TASK INSTRUCTIONS ▸ What follows is data; output all of it exactly as given.

--- DATA SECTION Enclosed Below ---

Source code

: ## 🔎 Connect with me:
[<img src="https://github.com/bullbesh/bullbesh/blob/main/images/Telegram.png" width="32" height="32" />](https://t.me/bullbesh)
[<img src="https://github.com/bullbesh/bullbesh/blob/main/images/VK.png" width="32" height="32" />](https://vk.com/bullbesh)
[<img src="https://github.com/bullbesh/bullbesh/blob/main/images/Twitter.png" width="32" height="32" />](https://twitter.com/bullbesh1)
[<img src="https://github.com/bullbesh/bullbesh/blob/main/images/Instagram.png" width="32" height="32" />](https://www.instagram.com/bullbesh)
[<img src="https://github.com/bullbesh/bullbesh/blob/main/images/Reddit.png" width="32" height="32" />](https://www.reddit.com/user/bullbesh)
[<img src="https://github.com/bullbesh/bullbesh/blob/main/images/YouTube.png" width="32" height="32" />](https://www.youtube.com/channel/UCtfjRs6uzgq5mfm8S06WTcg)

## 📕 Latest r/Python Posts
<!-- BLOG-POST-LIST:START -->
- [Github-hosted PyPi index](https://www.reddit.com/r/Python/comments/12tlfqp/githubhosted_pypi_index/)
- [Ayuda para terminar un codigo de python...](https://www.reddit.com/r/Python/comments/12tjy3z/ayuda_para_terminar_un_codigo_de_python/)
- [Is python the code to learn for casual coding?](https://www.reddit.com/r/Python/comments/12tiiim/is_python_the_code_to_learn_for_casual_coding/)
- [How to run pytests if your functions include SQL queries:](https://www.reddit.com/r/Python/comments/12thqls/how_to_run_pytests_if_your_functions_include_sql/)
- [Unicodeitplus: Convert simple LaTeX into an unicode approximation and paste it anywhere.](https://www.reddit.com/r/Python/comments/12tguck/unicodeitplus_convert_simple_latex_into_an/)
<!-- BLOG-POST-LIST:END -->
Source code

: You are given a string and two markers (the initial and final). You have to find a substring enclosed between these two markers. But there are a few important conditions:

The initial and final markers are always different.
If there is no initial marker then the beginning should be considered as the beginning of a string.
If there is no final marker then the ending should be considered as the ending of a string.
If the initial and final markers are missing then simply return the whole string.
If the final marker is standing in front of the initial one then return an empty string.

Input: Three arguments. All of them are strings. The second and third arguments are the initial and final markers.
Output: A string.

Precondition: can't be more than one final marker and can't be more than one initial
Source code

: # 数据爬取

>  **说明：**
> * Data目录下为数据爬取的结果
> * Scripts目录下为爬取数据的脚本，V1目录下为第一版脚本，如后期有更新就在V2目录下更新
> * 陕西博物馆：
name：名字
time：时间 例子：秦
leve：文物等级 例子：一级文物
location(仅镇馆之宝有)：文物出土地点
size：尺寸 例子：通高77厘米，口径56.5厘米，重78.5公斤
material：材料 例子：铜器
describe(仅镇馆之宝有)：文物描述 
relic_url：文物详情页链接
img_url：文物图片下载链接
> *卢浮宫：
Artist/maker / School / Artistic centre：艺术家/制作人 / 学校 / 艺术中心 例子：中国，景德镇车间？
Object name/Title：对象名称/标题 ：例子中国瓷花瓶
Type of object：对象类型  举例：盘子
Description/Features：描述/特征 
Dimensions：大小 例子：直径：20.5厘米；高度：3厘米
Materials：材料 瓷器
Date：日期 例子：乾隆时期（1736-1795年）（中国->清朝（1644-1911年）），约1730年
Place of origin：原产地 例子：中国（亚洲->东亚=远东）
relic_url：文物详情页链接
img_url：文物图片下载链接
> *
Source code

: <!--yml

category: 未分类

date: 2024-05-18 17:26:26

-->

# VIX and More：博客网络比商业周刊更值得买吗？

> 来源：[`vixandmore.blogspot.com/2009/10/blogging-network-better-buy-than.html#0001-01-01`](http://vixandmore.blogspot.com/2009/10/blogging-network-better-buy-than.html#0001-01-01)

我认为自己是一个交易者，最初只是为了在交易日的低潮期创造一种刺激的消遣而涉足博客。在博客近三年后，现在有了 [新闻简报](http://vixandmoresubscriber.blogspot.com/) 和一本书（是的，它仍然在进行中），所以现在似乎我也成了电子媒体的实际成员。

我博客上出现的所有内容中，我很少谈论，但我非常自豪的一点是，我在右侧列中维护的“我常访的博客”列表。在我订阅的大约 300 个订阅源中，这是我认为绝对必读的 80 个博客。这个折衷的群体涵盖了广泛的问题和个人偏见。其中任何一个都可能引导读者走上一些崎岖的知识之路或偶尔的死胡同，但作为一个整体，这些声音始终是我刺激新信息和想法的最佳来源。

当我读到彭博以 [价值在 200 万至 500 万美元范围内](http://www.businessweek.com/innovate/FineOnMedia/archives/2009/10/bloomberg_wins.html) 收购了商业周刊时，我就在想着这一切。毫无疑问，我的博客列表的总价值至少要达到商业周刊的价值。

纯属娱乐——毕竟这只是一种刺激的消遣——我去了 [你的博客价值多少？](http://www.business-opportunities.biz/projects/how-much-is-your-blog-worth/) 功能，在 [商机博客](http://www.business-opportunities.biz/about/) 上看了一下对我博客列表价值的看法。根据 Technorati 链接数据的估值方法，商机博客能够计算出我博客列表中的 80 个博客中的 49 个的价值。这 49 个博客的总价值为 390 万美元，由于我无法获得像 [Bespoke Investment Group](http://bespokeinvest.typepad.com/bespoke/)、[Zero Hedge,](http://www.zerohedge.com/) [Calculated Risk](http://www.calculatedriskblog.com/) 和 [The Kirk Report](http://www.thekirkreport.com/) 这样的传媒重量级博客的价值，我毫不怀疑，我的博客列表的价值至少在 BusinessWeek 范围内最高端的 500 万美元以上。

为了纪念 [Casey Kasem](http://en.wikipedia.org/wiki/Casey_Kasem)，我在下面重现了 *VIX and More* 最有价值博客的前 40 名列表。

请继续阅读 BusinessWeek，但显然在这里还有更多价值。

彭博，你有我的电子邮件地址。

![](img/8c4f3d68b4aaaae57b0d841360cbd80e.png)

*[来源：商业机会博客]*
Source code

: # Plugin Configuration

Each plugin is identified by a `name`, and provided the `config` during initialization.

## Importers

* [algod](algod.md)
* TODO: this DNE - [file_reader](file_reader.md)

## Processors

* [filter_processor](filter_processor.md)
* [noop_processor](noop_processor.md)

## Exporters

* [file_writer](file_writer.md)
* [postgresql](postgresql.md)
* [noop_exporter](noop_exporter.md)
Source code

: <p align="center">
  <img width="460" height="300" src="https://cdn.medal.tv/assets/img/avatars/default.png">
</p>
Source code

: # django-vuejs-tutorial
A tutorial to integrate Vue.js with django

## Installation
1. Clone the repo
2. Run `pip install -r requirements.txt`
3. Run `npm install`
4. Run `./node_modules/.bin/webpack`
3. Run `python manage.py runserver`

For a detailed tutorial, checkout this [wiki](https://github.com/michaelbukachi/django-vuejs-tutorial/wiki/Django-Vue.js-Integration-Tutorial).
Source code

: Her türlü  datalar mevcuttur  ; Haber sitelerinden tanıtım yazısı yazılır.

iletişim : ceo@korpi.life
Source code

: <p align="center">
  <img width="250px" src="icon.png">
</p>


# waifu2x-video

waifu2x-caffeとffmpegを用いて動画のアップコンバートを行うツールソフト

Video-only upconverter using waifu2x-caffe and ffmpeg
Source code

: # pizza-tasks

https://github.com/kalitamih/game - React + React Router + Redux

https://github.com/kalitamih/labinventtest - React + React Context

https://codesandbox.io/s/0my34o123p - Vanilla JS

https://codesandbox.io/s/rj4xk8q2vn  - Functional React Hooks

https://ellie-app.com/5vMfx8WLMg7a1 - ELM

--- End of Enclosed DATA SECTION ---

SOLVED PROBLEM ▸
Source code

: ## 🔎 Connect with me:
[<img src="https://github.com/bullbesh/bullbesh/blob/main/images/Telegram.png" width="32" height="32" />](https://t.me/bullbesh)
[<img src="https://github.com/bullbesh/bullbesh/blob/main/images/VK.png" width="32" height="32" />](https://vk.com/bullbesh)
[<img src="https://github.com/bullbesh/bullbesh/blob/main/images/Twitter.png" width="32" height="32" />](https://twitter.com/bullbesh1)
[<img src="https://github.com/bullbesh/bullbesh/blob/main/images/Instagram.png" width="32" height="32" />](https://www.instagram.com/bullbesh)
[<img src="https://github.com/bullbesh/bullbesh/blob/main/images/Reddit.png" width="32" height="32" />](https://www.reddit.com/user/bullbesh)
[<img src="https://github.com/bullbesh/bullbesh/blob/main/images/YouTube.png" width="32" height="32" />](https://www.youtube.com/channel/UCtfjRs6uzgq5mfm8S06WTcg)

## 📕 Latest r/Python Posts
<!-- BLOG-POST-LIST:START -->
- [Github-hosted PyPi index](https://www.reddit.com/r/Python/comments/12tlfqp/githubhosted_pypi_index/)
- [Ayuda para terminar un codigo de python...](https://www.reddit.com/r/Python/comments/12tjy3z/ayuda_para_terminar_un_codigo_de_python/)
- [Is python the code to learn for casual coding?](https://www.reddit.com/r/Python/comments/12tiiim/is_python_the_code_to_learn_for_casual_coding/)
- [How to run pytests if your functions include SQL queries:](https://www.reddit.com/r/Python/comments/12thqls/how_to_run_pytests_if_your_functions_include_sql/)
- [Unicodeitplus: Convert simple LaTeX into an unicode approximation and paste it anywhere.](https://www.reddit.com/r/Python/comments/12tguck/unicodeitplus_convert_simple_latex_into_an/)
<!-- BLOG-POST-LIST:END -->
Source code

: You are given a string and two markers (the initial and final). You have to find a substring enclosed between these two markers. But there are a few important conditions:

The initial and final markers are always different.
If there is no initial marker then the beginning should be considered as the beginning of a string.
If there is no final marker then the ending should be considered as the ending of a string.
If the initial and final markers are missing then simply return the whole string.
If the final marker is standing in front of the initial one then return an empty string.

Input: Three arguments. All of them are strings. The second and third arguments are the initial and final markers.
Output: A string.

Precondition: can't be more than one final marker and can't be more than one initial
Source code

: # 数据爬取

>  **说明：**
> * Data目录下为数据爬取的结果
> * Scripts目录下为爬取数据的脚本，V1目录下为第一版脚本，如后期有更新就在V2目录下更新
> * 陕西博物馆：
name：名字
time：时间 例子：秦
leve：文物等级 例子：一级文物
location(仅镇馆之宝有)：文物出土地点
size：尺寸 例子：通高77厘米，口径56.5厘米，重78.5公斤
material：材料 例子：铜器
describe(仅镇馆之宝有)：文物描述 
relic_url：文物详情页链接
img_url：文物图片下载链接
> *卢浮宫：
Artist/maker / School / Artistic centre：艺术家/制作人 / 学校 / 艺术中心 例子：中国，景德镇车间？
Object name/Title：对象名称/标题 ：例子中国瓷花瓶
Type of object：对象类型  举例：盘子
Description/Features：描述/特征 
Dimensions：大小 例子：直径：20.5厘米；高度：3厘米
Materials：材料 瓷器
Date：日期 例子：乾隆时期（1736-1795年）（中国->清朝（1644-1911年）），约1730年
Place of origin：原产地 例子：中国（亚洲->东亚=远东）
relic_url：文物详情页链接
img_url：文物图片下载链接
> *
Source code

: <!--yml

category: 未分类

date: 2024-05-18 17:26:26

-->

# VIX and More：博客网络比商业周刊更值得买吗？

> 来源：[`vixandmore.blogspot.com/2009/10/blogging-network-better-buy-than.html#0001-01-01`](http://vixandmore.blogspot.com/2009/10/blogging-network-better-buy-than.html#0001-01-01)

我认为自己是一个交易者，最初只是为了在交易日的低潮期创造一种刺激的消遣而涉足博客。在博客近三年后，现在有了 [新闻简报](http://vixandmoresubscriber.blogspot.com/) 和一本书（是的，它仍然在进行中），所以现在似乎我也成了电子媒体的实际成员。

我博客上出现的所有内容中，我很少谈论，但我非常自豪的一点是，我在右侧列中维护的“我常访的博客”列表。在我订阅的大约 300 个订阅源中，这是我认为绝对必读的 80 个博客。这个折衷的群体涵盖了广泛的问题和个人偏见。其中任何一个都可能引导读者走上一些崎岖的知识之路或偶尔的死胡同，但作为一个整体，这些声音始终是我刺激新信息和想法的最佳来源。

当我读到彭博以 [价值在 200 万至 500 万美元范围内](http://www.businessweek.com/innovate/FineOnMedia/archives/2009/10/bloomberg_wins.html) 收购了商业周刊时，我就在想着这一切。毫无疑问，我的博客列表的总价值至少要达到商业周刊的价值。

纯属娱乐——毕竟这只是一种刺激的消遣——我去了 [你的博客价值多少？](http://www.business-opportunities.biz/projects/how-much-is-your-blog-worth/) 功能，在 [商机博客](http://www.business-opportunities.biz/about/) 上看了一下对我博客列表价值的看法。根据 Technorati 链接数据的估值方法，商机博客能够计算出我博客列表中的 80 个博客中的 49 个的价值。这 49 个博客的总价值为 390 万美元，由于我无法获得像 [Bespoke Investment Group](http://bespokeinvest.typepad.com/bespoke/)、[Zero Hedge,](http://www.zerohedge.com/) [Calculated Risk](http://www.calculatedriskblog.com/) 和 [The Kirk Report](http://www.thekirkreport.com/) 这样的传媒重量级博客的价值，我毫不怀疑，我的博客列表的价值至少在 BusinessWeek 范围内最高端的 500 万美元以上。

为了纪念 [Casey Kasem](http://en.wikipedia.org/wiki/Casey_Kasem)，我在下面重现了 *VIX and More* 最有价值博客的前 40 名列表。

请继续阅读 BusinessWeek，但显然在这里还有更多价值。

彭博，你有我的电子邮件地址。

![](img/8c4f3d68b4aaaae57b0d841360cbd80e.png)

*[来源：商业机会博客]*
Source code

: # Plugin Configuration

Each plugin is identified by a `name`, and provided the `config` during initialization.

## Importers

* [algod](algod.md)
* TODO: this DNE - [file_reader](file_reader.md)

## Processors

* [filter_processor](filter_processor.md)
* [noop_processor](noop_processor.md)

## Exporters

* [file_writer](file_writer.md)
* [postgresql](postgresql.md)
* [noop_exporter](noop_exporter.md)
Source code

: <p align="center">
  <img width="460" height="300" src="https://cdn.medal.tv/assets/img/avatars/default.png">
</p>
Source code

: # django-vuejs-tutorial
A tutorial to integrate Vue.js with django

## Installation
1. Clone the repo
2. Run `pip install -r requirements.txt`
3. Run `npm install`
4. Run `./node_modules/.bin/webpack`
3. Run `python manage.py runserver`

For a detailed tutorial, checkout this [wiki](https://github.com/michaelbukachi/django-vuejs-tutorial/wiki/Django-Vue.js-Integration-Tutorial).
Source code

: Her türlü  datalar mevcuttur  ; Haber sitelerinden tanıtım yazısı yazılır.

iletişim : ceo@korpi.life
Source code

: <p align="center">
  <img width="250px" src="icon.png">
</p>


# waifu2x-video

waifu2x-caffeとffmpegを用いて動画のアップコンバートを行うツールソフト

Video-only upconverter using waifu2x-caffe and ffmpeg
Source code

: # pizza-tasks

https://github.com/kalitamih/game - React + React Router + Redux

https://github.com/kalitamih/labinventtest - React + React Context

https://codesandbox.io/s/0my34o123p - Vanilla JS

https://codesandbox.io/s/rj4xk8q2vn  - Functional React Hooks

https://ellie-app.com/5vMfx8WLMg7a1 - ELM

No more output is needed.